Short description of the topic
In this activity children explore the forest. They learn to name forest plants and animals and photograph them. Back in the kindergarten they try to figure out the first laeter of the name and create a forest alphabet.
- Digital and media competence: working with a camera, basics of working on a computer
- Linguistic competences: new vocabulary, phonetic awareness
- Visual competence: observing details
5 years and up
- Individual work
- Individual work
- bigger format paper
- felt tip pens
- Photographs of forest animals and plants (which start with the missing first letters if children did not find all)
(.pdf 4.72 MB)
Description of the activity (step by step)
Play a game together: children name persons and objects in the playroom and try to find out the first letter of the word.
Then, suggest to the children to take a walk in the forest together. Tell them, that you will look for animals and plants, make pictures and learn new words.
In the forest, divide children into groups and hand out one camera per group. Children can photograph animals, plants and objects freely; they can explore and take pictures of anything which catches their eye.
Upon the return to the kindergarten view the captured pictures together on the computer. Select and print photos with different motives (for example an earthworm, roots, bark, leaves, trash …) and name the motives.
Take the larger format paper and write down the letters of the alphabet (maybe some of the children can help you).

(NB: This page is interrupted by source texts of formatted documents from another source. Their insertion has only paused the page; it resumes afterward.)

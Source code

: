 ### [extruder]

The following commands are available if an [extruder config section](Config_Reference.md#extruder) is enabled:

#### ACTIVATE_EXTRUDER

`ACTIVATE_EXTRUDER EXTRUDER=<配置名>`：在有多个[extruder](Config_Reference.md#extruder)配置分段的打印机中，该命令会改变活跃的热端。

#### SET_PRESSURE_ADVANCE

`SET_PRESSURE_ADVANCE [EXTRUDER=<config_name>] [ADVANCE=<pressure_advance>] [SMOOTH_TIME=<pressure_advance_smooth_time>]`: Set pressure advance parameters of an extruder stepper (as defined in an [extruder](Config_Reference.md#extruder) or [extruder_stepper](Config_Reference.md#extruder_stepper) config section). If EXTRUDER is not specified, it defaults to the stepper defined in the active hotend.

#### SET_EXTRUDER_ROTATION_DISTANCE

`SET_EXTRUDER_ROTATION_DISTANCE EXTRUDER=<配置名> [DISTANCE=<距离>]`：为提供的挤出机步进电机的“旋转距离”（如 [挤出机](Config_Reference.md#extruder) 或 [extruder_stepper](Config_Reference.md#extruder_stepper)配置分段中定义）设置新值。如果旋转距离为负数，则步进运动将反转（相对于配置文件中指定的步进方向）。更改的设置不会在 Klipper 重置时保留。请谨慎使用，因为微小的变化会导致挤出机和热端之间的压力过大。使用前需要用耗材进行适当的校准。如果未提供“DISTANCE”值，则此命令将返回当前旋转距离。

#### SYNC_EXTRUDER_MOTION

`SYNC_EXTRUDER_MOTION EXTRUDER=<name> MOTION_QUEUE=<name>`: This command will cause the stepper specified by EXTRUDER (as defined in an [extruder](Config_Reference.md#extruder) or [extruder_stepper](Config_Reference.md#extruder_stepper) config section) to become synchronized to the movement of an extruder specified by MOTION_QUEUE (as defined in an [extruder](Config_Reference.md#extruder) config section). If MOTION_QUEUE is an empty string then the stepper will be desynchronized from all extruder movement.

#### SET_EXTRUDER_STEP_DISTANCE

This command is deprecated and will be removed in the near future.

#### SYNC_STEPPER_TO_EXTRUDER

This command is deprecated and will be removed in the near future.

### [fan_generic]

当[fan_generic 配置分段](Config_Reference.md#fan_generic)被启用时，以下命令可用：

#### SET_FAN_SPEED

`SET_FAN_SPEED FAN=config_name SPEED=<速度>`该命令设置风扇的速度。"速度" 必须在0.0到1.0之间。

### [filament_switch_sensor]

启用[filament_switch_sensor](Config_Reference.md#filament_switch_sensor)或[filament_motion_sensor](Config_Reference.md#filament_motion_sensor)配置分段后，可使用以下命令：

Then name a letter and help the children look for photographs of objects, which start with the same letter – for example the letter I for ivy. Glue the photos to the letter and create a forest alphabet.
Variations and additional ideas
There are many possible versions: children can for example make an animal alphabet.

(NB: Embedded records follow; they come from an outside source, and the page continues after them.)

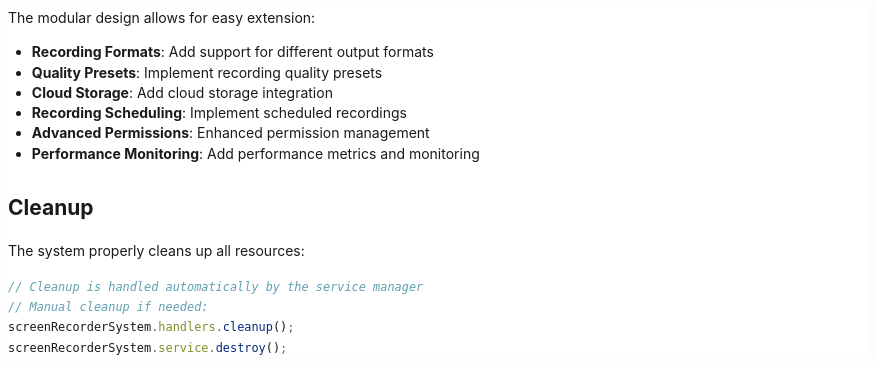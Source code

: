 The modular design allows for easy extension:

- **Recording Formats**: Add support for different output formats
- **Quality Presets**: Implement recording quality presets
- **Cloud Storage**: Add cloud storage integration
- **Recording Scheduling**: Implement scheduled recordings
- **Advanced Permissions**: Enhanced permission management
- **Performance Monitoring**: Add performance metrics and monitoring

## Cleanup

The system properly cleans up all resources:

```javascript
// Cleanup is handled automatically by the service manager
// Manual cleanup if needed:
screenRecorderSystem.handlers.cleanup();
screenRecorderSystem.service.destroy();
```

Background information and didactical perspective
Spending time outdoors is very important for the health and development of children. The forest offers many opportunities for play with natural materials, fosters imagination and exploration. For a healthy development of their sensory perception it is very important for the children to have as many experiences with the natural environment as possible.
Experience from kindergartens:
During the walk, children were proudly naming plants which we have learned about in the kindergarten (for example ivy, fern) and also shared some personal experience together with the name. Children have shown great interest in exploring the forest and have noticed the smallest details while taking pictures (small flowers, a sprouting acorn etc.). Children have even “thought” plant names to their parents at home, as the parents later told us.